What about government infrastructure spending?

Since ports, water and sewage, energy (gas and electricity) and telecommunications now sit almost entirely in the private sector, this consists mainly of spending on roads, bridges, railways (HS2!), and – if you widen the definition of infrastructure – schools and hospitals.

Government spending on these categories has not been calculated before 2006, so we have less data to go on than private infrastructure, but between 2006 and 2013 state spending on infrastructure was stable at 0.8pc of GDP. In 2014 it jumped to 1pc of GDP, where it has stayed until the latest available year, 2024.

The step-change is almost entirely in transport, and my guess is that HS2 accounts for most of it.

So once again, the higher spending period coincides with a low growth period for the UK economy. Similar to private infrastructure spending, there appears to be no correlation between infrastructure spending and growth rates.

‘Ideology over economic reality’

The Government’s new emphasis on infrastructure, while ostensibly focused on growth, is more naturally viewed as an example of ideology overriding pragmatism and economic reality.

Private infrastructure spending has been rising recently not to construct new North Sea oil platforms but to construct new heavily subsidised offshore wind farms. So heavily subsidised that they are economically, if not legally, part of the public sector.

The same is true of infrastructure expenditure on extending the grid to carry northern and eastern wind-generated electricity to consumers in the South and North West. To secure approval for these projects, the Government is fast-tracking them using the Nationally Significant Infrastructure Projects’ (NSIP) designation, which centralises the planning approval process with the relevant Secretary of State.
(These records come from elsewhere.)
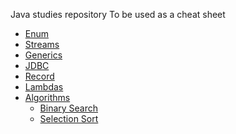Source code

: Java studies repository
To be used as a cheat sheet

- [Enum](Enum.md)
- [Streams](Streams.md)
- [Generics](Generics.md)
- [JDBC](JDBC.md)
- [Record](Record.md)
-  [Lambdas](Lambda.md)
-  [Algorithms](Algorithms/)
    - [Binary Search](Algorithms/BinarySearch.md)
	- [Selection Sort](Algorithms/SelectionSort.md)
 

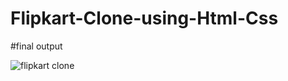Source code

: # Flipkart-Clone-using-Html-Css
#final output

![flipkart clone](https://github.com/NiharShah7/Flipkart-Clone-using-Html-Css/assets/141811336/cf997fed-80ed-4025-85c9-722b6b191872)
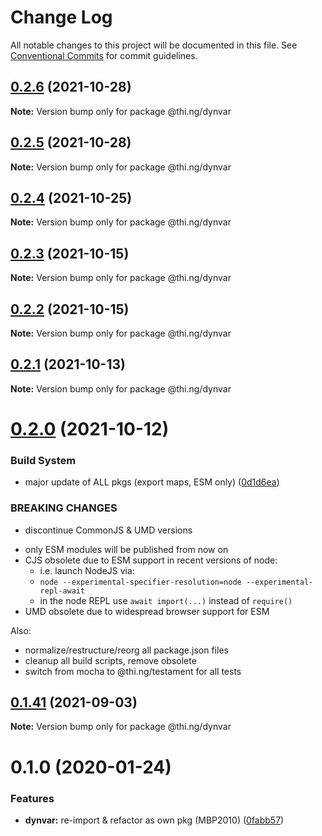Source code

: # Change Log

All notable changes to this project will be documented in this file.
See [Conventional Commits](https://conventionalcommits.org) for commit guidelines.

## [0.2.6](https://github.com/thi-ng/umbrella/compare/@thi.ng/dynvar@0.2.5...@thi.ng/dynvar@0.2.6) (2021-10-28)

**Note:** Version bump only for package @thi.ng/dynvar





## [0.2.5](https://github.com/thi-ng/umbrella/compare/@thi.ng/dynvar@0.2.4...@thi.ng/dynvar@0.2.5) (2021-10-28)

**Note:** Version bump only for package @thi.ng/dynvar





## [0.2.4](https://github.com/thi-ng/umbrella/compare/@thi.ng/dynvar@0.2.3...@thi.ng/dynvar@0.2.4) (2021-10-25)

**Note:** Version bump only for package @thi.ng/dynvar





## [0.2.3](https://github.com/thi-ng/umbrella/compare/@thi.ng/dynvar@0.2.2...@thi.ng/dynvar@0.2.3) (2021-10-15)

**Note:** Version bump only for package @thi.ng/dynvar





## [0.2.2](https://github.com/thi-ng/umbrella/compare/@thi.ng/dynvar@0.2.1...@thi.ng/dynvar@0.2.2) (2021-10-15)

**Note:** Version bump only for package @thi.ng/dynvar





## [0.2.1](https://github.com/thi-ng/umbrella/compare/@thi.ng/dynvar@0.2.0...@thi.ng/dynvar@0.2.1) (2021-10-13)

**Note:** Version bump only for package @thi.ng/dynvar





# [0.2.0](https://github.com/thi-ng/umbrella/compare/@thi.ng/dynvar@0.1.41...@thi.ng/dynvar@0.2.0) (2021-10-12)


### Build System

* major update of ALL pkgs (export maps, ESM only) ([0d1d6ea](https://github.com/thi-ng/umbrella/commit/0d1d6ea9fab2a645d6c5f2bf2591459b939c09b6))


### BREAKING CHANGES

* discontinue CommonJS & UMD versions

- only ESM modules will be published from now on
- CJS obsolete due to ESM support in recent versions of node:
  - i.e. launch NodeJS via:
  - `node --experimental-specifier-resolution=node --experimental-repl-await`
  - in the node REPL use `await import(...)` instead of `require()`
- UMD obsolete due to widespread browser support for ESM

Also:
- normalize/restructure/reorg all package.json files
- cleanup all build scripts, remove obsolete
- switch from mocha to @thi.ng/testament for all tests






##  [0.1.41](https://github.com/thi-ng/umbrella/compare/@thi.ng/dynvar@0.1.40...@thi.ng/dynvar@0.1.41) (2021-09-03) 

**Note:** Version bump only for package @thi.ng/dynvar 

#  0.1.0 (2020-01-24) 

###  Features 

- **dynvar:** re-import & refactor as own pkg (MBP2010) ([0fabb57](https://github.com/thi-ng/umbrella/commit/0fabb57f386ad92ce81970c53d02993a8fb102c0))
In addition, the Government has added data centres to the designation of “critical national infrastructure”, which also fast-tracks planning approval. Data centres are certainly important in modern communications networks. But as long as we have access to data centres somewhere, it is not clear to me that they are a critical component of a modern state.

One thing is clear about data centres – they use very large amounts of electricity, which in the UK is just about the most expensive in the world. Investors are unlikely to choose the UK for their data centres without government subsidy.

In summary, there is no evidence that the UK economy responds in any direct way to infrastructure spending.

In the longer term, it is almost certainly the other way round: that a high-growth sector or region calls for both public and private infrastructure spending to support its success. So, a government that wishes to promote economic growth needs to tackle the root causes of poor economic growth.

These are well established: over-regulation; heavy taxation, particularly on successful businesses and high earners; crowding out of the private sector by a growing and unproductive public sector; expensive energy; and a labour market that is increasingly inefficient from new and heavy regulation.

Fix these, and infrastructure investment will flow naturally. In the meantime, I suspect tens (possibly hundreds) of billions of pounds are going to be wasted on white elephant projects to flatter the egos and the ideologies of our politicians.